▸ What is expected
Give back every entry exactly; drop the pictures.

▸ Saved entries
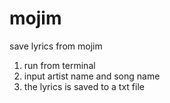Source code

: # mojim
save lyrics from mojim

1. run from terminal
2. input artist name and song name
3. the lyrics is saved to a txt file
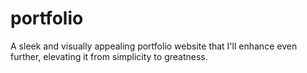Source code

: # portfolio
A sleek and visually appealing portfolio website that I'll enhance even further, elevating it from simplicity to greatness.
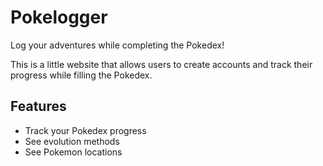 # Pokelogger

Log your adventures while completing the Pokedex!

This is a little website that allows users to create accounts and track their progress while filling the Pokedex.

## Features

- Track your Pokedex progress
- See evolution methods
- See Pokemon locations
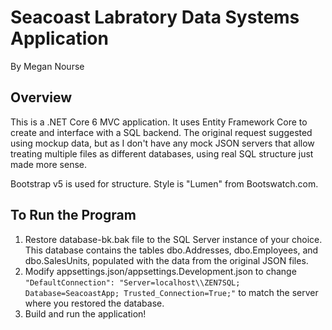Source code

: # Seacoast Labratory Data Systems Application
By Megan Nourse

## Overview
This is a .NET Core 6 MVC application. It uses Entity Framework Core to create and interface with a SQL backend. The original request suggested using mockup data, but as I don't have any mock JSON servers that allow treating multiple files as different databases, using real SQL structure just made more sense.

Bootstrap v5 is used for structure. Style is "Lumen" from Bootswatch.com.

## To Run the Program
1. Restore database-bk.bak file to the SQL Server instance of your choice. This database contains the tables dbo.Addresses, dbo.Employees, and dbo.SalesUnits, populated with the data from the original JSON files.
2. Modify appsettings.json/appsettings.Development.json to change `"DefaultConnection": "Server=localhost\\ZEN7SQL; Database=SeacoastApp; Trusted_Connection=True;"` to match the server where you restored the database.
3. Build and run the application!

▸ Task answer
Source code

: # mojim
save lyrics from mojim

1. run from terminal
2. input artist name and song name
3. the lyrics is saved to a txt file
Source code

: # portfolio
A sleek and visually appealing portfolio website that I'll enhance even further, elevating it from simplicity to greatness.
 # Pokelogger

Log your adventures while completing the Pokedex!

This is a little website that allows users to create accounts and track their progress while filling the Pokedex.

## Features

- Track your Pokedex progress
- See evolution methods
- See Pokemon locations
Source code

: # Seacoast Labratory Data Systems Application
By Megan Nourse

## Overview
This is a .NET Core 6 MVC application. It uses Entity Framework Core to create and interface with a SQL backend. The original request suggested using mockup data, but as I don't have any mock JSON servers that allow treating multiple files as different databases, using real SQL structure just made more sense.

Bootstrap v5 is used for structure. Style is "Lumen" from Bootswatch.com.

## To Run the Program
1. Restore database-bk.bak file to the SQL Server instance of your choice. This database contains the tables dbo.Addresses, dbo.Employees, and dbo.SalesUnits, populated with the data from the original JSON files.
2. Modify appsettings.json/appsettings.Development.json to change `"DefaultConnection": "Server=localhost\\ZEN7SQL; Database=SeacoastApp; Trusted_Connection=True;"` to match the server where you restored the database.
3. Build and run the application!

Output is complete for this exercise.